19th Century to Present Day
The hunting of the fox has been synonymous with the name of Melton Mowbray for more than two centuries. The territories of the Belvoir, Quorn and Cottesmore Hunts all adjoin at the Market Place. Amongst the host of celebrities who met here are four kings, who, in their earlier years, hunted from the town and district. George IV, Edward VII, Edward VIII and George VI and our Prince Charles is following this tradition.
Today land and property of the Town Estate include:
Play Close purchased in 1866 for £170.
A further field to enlarge this area in 1872 and the southern side of the old canal bed in 1886.
In 1907, the paddock in Leicester Street was added for £200.
Lady Wilton sold a field on Leicester Road for £400 which became Leicester Road Sports Ground.
The Gardens of Egerton Lodge (now Memorial Gardens) were purchased in 1929 for £500.
In 1949, The Bickley Trust purchased for £3,000 and gave the Town Estate the All England Sports Ground on Saxby Road to fulfil a wish of J.W.C. Bickley. An extract from the Last Will and Testament – “If possible purchase the Old England Ground and lay out for the purpose of first class cricket, for the benefit of the inhabitants of Melton Mowbray”.
In 1936, the Land in Kings Street including the site of the Kings Street College, was let on a 299 year lease to Leicestershire County Council at a peppercorn rent of five shillings (25p) per annum.

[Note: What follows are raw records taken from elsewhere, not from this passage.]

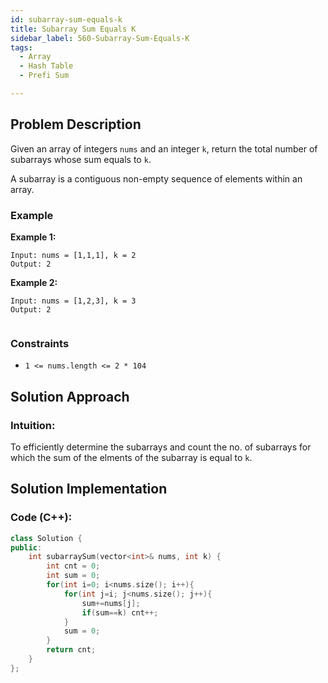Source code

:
 ```yaml
---
id: subarray-sum-equals-k
title: Subarray Sum Equals K
sidebar_label: 560-Subarray-Sum-Equals-K
tags:
  - Array
  - Hash Table
  - Prefi Sum

---
```


## Problem Description

Given an array of integers `nums` and an integer `k`, return the total number of subarrays whose sum equals to `k`.

A subarray is a contiguous non-empty sequence of elements within an array.


### Example

**Example 1:**

```
Input: nums = [1,1,1], k = 2
Output: 2
```

**Example 2:**
```
Input: nums = [1,2,3], k = 3
Output: 2
 
```

### Constraints

- `1 <= nums.length <= 2 * 104`

## Solution Approach

### Intuition:

To efficiently determine the subarrays and count the no. of subarrays for which the sum of the elments of the subarray is equal to `k`.


## Solution Implementation

### Code (C++):

```cpp
class Solution {
public:
    int subarraySum(vector<int>& nums, int k) {
        int cnt = 0;
        int sum = 0;
        for(int i=0; i<nums.size(); i++){
            for(int j=i; j<nums.size(); j++){
                sum+=nums[j];
                if(sum==k) cnt++;
            }
            sum = 0;
        }
        return cnt;
    }
};

```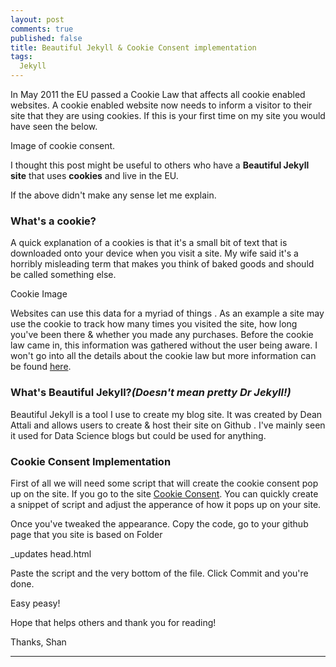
```yaml
---
layout: post
comments: true
published: false
title: Beautiful Jekyll & Cookie Consent implementation
tags:
  Jekyll
---
```


In May 2011 the EU passed a Cookie Law that affects all cookie enabled websites.  A cookie enabled website now needs to inform a visitor to their site that they are using cookies. If this is your first time on my site you would have seen the below.

Image of cookie consent. 


I thought this post might be useful to others who have a **Beautiful Jekyll site** that uses **cookies** and live in the EU. 

If the above didn't make any sense let me explain.

### What's a cookie?

A quick explanation of a cookies is that it's a small bit of text that is downloaded onto your device when you visit a site. My wife said it's a horribly misleading term that makes you think of baked goods and should be called something else. 

Cookie Image

Websites can use this data for a myriad of things . As an example a site may use the cookie to track how many times you visited the site, how long you've been there & whether you made any purchases.  Before the cookie law came in, this information was gathered without the user being aware. I won't go into all the details about the cookie law but more information can be found [here](https://www.cookielaw.org/faq/#Whatsthecookielawallabout). 


### What's Beautiful Jekyll?*(Doesn't mean pretty Dr Jekyll!)*

Beautiful Jekyll is a tool I use to create my blog site. It was created by Dean Attali and allows users to create & host their site on Github . I've mainly seen it used for Data Science blogs but could be used for anything. 

### Cookie Consent Implementation


First of all we will need some script that will create the cookie consent pop up on the site. If you go to the site [Cookie Consent](https://cookieconsent.insites.com/download/). You can quickly create a snippet of script and adjust the apperance of how it pops up on your site. 

Once you've tweaked the appearance. Copy the code, go to your github page that you site is based on 
Folder

_updates
head.html

Paste the script and the very bottom of the file. Click Commit and you're done.

Easy peasy!

Hope that helps others and thank you for reading!

Thanks,
Shan


----------


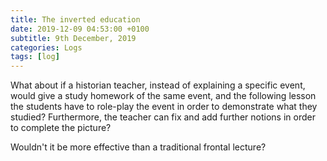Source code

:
 ```yaml
---
title: The inverted education
date: 2019-12-09 04:53:00 +0100
subtitle: 9th December, 2019
categories: Logs
tags: [log]
---
```


What about if a historian teacher, instead of explaining a specific event, would give a study homework of the same event, and the following lesson the students have to role-play the event in order to demonstrate what they studied? Furthermore, the teacher can fix and add further notions in order to complete the picture?

Wouldn't it be more effective than a traditional frontal lecture?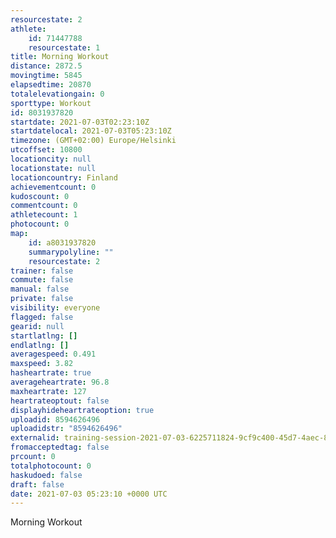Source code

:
 ```yaml
---
resourcestate: 2
athlete:
    id: 71447788
    resourcestate: 1
title: Morning Workout
distance: 2872.5
movingtime: 5845
elapsedtime: 20870
totalelevationgain: 0
sporttype: Workout
id: 8031937820
startdate: 2021-07-03T02:23:10Z
startdatelocal: 2021-07-03T05:23:10Z
timezone: (GMT+02:00) Europe/Helsinki
utcoffset: 10800
locationcity: null
locationstate: null
locationcountry: Finland
achievementcount: 0
kudoscount: 0
commentcount: 0
athletecount: 1
photocount: 0
map:
    id: a8031937820
    summarypolyline: ""
    resourcestate: 2
trainer: false
commute: false
manual: false
private: false
visibility: everyone
flagged: false
gearid: null
startlatlng: []
endlatlng: []
averagespeed: 0.491
maxspeed: 3.82
hasheartrate: true
averageheartrate: 96.8
maxheartrate: 127
heartrateoptout: false
displayhideheartrateoption: true
uploadid: 8594626496
uploadidstr: "8594626496"
externalid: training-session-2021-07-03-6225711824-9cf9c400-45d7-4aec-884d-6ffa54bfbba8.fit
fromacceptedtag: false
prcount: 0
totalphotocount: 0
haskudoed: false
draft: false
date: 2021-07-03 05:23:10 +0000 UTC
---
```

Morning Workout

Asfordby Road Golf Course – 37.82 acres of land purchased in 1972 following the sale of land on Dalby Road.
In 1986 Pedigree Petfoods marked its association with Melton Mowbray by officially presenting Priors Close to the Town.
Land on Kirby Lane, Dalby Road and Nottingham Road.
Land at the top of Windsor Street and site of Peter Pan House, Chapel Street.
Glory Hole, back of Bus Station, Wilton Road – site of the Toy Soldiers Bandroom, Scout Hut and Market Stall store.
Town Bailiff’s Cottage, Park Lane – Town Estate Admin. Offices.
The Objects of the Town Estate are always for the benefit of the people; today sport organizations, charity groups and schools are often subsidised and in some cases pay only peppercorn rents.